Hi, witch elements value I must change to use 50k pot instead the original 20k pot without any sound differences?
Thanks :)
I am kind of new at this but. Could you just solder a 25 resistor on the the 50 K and make it a 25K. I was curious about this as well since I am looking to make a Tube screamer but am having a hard time finding 20K pots
I used the more common 22k value and they worked fine.
Quote from: rosssurf on March 18, 2007, 02:58:00 PM
I am kind of new at this but. Could you just solder a 25 resistor on the the 50 K and make it a 25K. I was curious about this as well since I am looking to make a Tube screamer but am having a hard time finding 20K pots
rosssurf this is not a good idea. This will make linear pot to S-curve pot. The pot will work only at the beginning and at the end. At the center area will not change the sound.
I think that if I must multiple pot valu by 2.5 (from 20k to 50k), I must divine 220ohm resistor to 550 and divide 220n capacitor to 2.5 = 88n. But I'm not sure...
How 'bout this? http://www.smallbearelec.com/Detail.bok?no=463 (http://www.smallbearelec.com/Detail.bok?no=463)

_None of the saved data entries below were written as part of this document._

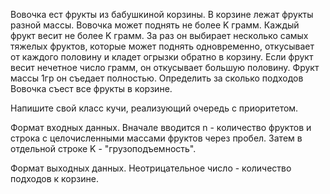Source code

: Вовочка ест фрукты из бабушкиной корзины. В корзине лежат фрукты разной массы. Вовочка может поднять не более K грамм. Каждый фрукт весит не более K грамм. За раз он выбирает несколько самых тяжелых фруктов, которые может поднять одновременно, откусывает от каждого половину и кладет огрызки обратно в корзину. Если фрукт весит нечетное число грамм, он откусывает большую половину. Фрукт массы 1гр он съедает полностью.
Определить за сколько подходов Вовочка съест все фрукты в корзине.

Напишите свой класс кучи, реализующий очередь с приоритетом.

Формат входных данных. Вначале вводится n - количество фруктов и строка с целочисленными массами фруктов через пробел. Затем в отдельной строке K - "грузоподъемность".

Формат выходных данных. Неотрицательное число - количество подходов к корзине.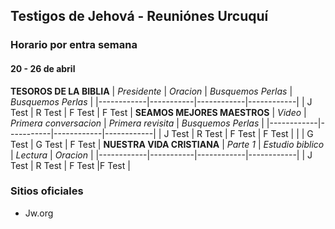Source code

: ## Testigos de Jehová - Reuniónes Urcuquí 

### Horario por entra semana
#### 20 - 26 de abril
**TESOROS DE LA BIBLIA**
| *Presidente* | *Oracion*   | *Busquemos Perlas*   | *Busquemos Perlas*   |
|------------|-----------|------------|------------|
| J Test     | R Test    | F Test     | F Test     |
**SEAMOS MEJORES MAESTROS**
| *Video* | *Primera conversacion*   | *Primera revisita*   | *Busquemos Perlas*   |
|------------|-----------|------------|------------|
| J Test    | R Test    | F Test     | F Test    |
|           | G Test    | G Test     | F Test    |
**NUESTRA VIDA CRISTIANA**
| *Parte 1* | *Estudio biblico*   | *Lectura*   | *Oracion*   |
|------------|-----------|------------|------------|
| J Test    | R Test    | F Test     |F Test     |

### Sitios oficiales
* Jw.org
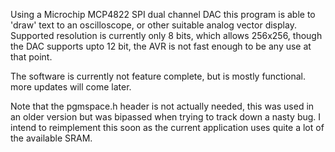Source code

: Using a Microchip MCP4822 SPI dual channel DAC this program is able to 'draw' text to an oscilloscope, or other suitable analog vector
display. Supported resolution is currently only 8 bits, which allows 256x256, though the DAC supports upto 12 bit, the AVR is not fast
enough to be any use at that point.

The software is currently not feature complete, but is mostly functional. more updates will come later.

Note that the pgmspace.h header is not actually needed, this was used in an older version but was bipassed when trying to track down a
nasty bug. I intend to reimplement this soon as the current application uses quite a lot of the available SRAM.
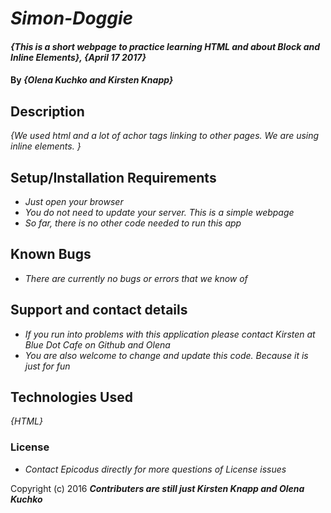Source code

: # _Simon-Doggie_

#### _{This is a short webpage to practice learning HTML and about Block and Inline Elements}, {April 17 2017}_

#### By _**{Olena Kuchko and Kirsten Knapp}**_

## Description

_{We used html and a lot of achor tags linking to other pages. We are using inline elements. }_

## Setup/Installation Requirements

* _Just open your browser_
* _You do not need to update your server. This is a simple webpage_
* _So far, there is no other code needed to run this app_

## Known Bugs

* _There are currently no bugs or errors that we know of_

## Support and contact details

* _If you run into problems with this application please contact Kirsten at Blue Dot Cafe
on Github and Olena_
* _You are also welcome to change and update this code. Because it is just for fun_

## Technologies Used

_{HTML}_

### License

* _Contact Epicodus directly for more questions of License issues_

Copyright (c) 2016 **_Contributers are still just Kirsten Knapp and Olena Kuchko_**
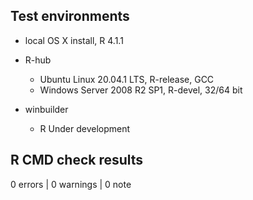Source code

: ## Test environments
* local OS X install, R 4.1.1

* R-hub
    - Ubuntu Linux 20.04.1 LTS, R-release, GCC
    - Windows Server 2008 R2 SP1, R-devel, 32/64 bit

* winbuilder
    - R Under development


## R CMD check results

0 errors | 0 warnings | 0 note

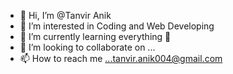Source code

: - 👋 Hi, I’m @Tanvir Anik
- 👀 I’m interested in Coding and Web Developing
- 🌱 I’m currently learning everything 🤣
- 💞️ I’m looking to collaborate on ...
- 📫 How to reach me ...tanvir.anik004@gmail.com

<!---
tanviranik004/tanviranik004 is a ✨ special ✨ repository because its `README.md` (this file) appears on your GitHub profile.
You can click the Preview link to take a look at your changes.
--->
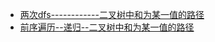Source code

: - [两次dfs------------二叉树中和为某一值的路径](PathCountOnFixedSum.java)
- [前序遍历--递归--二叉树中和为某一值的路径](AllPathsOnFixedSum.java)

Mark I don't like to use 20k pot. I like to use pots from the local electronic shop. :icon_rolleyes:
You can scale all the parts my multiplying all resistors by (50/20) and all caps by (20/50); that includes the 1k and 220nF at the input.
Did you know the original pot is a 20kG the G means it's a "funny" graphic equalizer taper? What that does is smooth out the control reducing crowding at the end of the control - it doesn't change the tone over a 20kB linear pot.
Another thing you can do is use a 50k and two 18k resistors. You connect one 18k between pot terminals 1 & 2 and another between terminals 2 & 3. With this method there is virtually *no difference* in the response compared to a 20k pot, however the control at the ends becomes about twice as crowded as a 20kB linear pot - ie. worse crowding.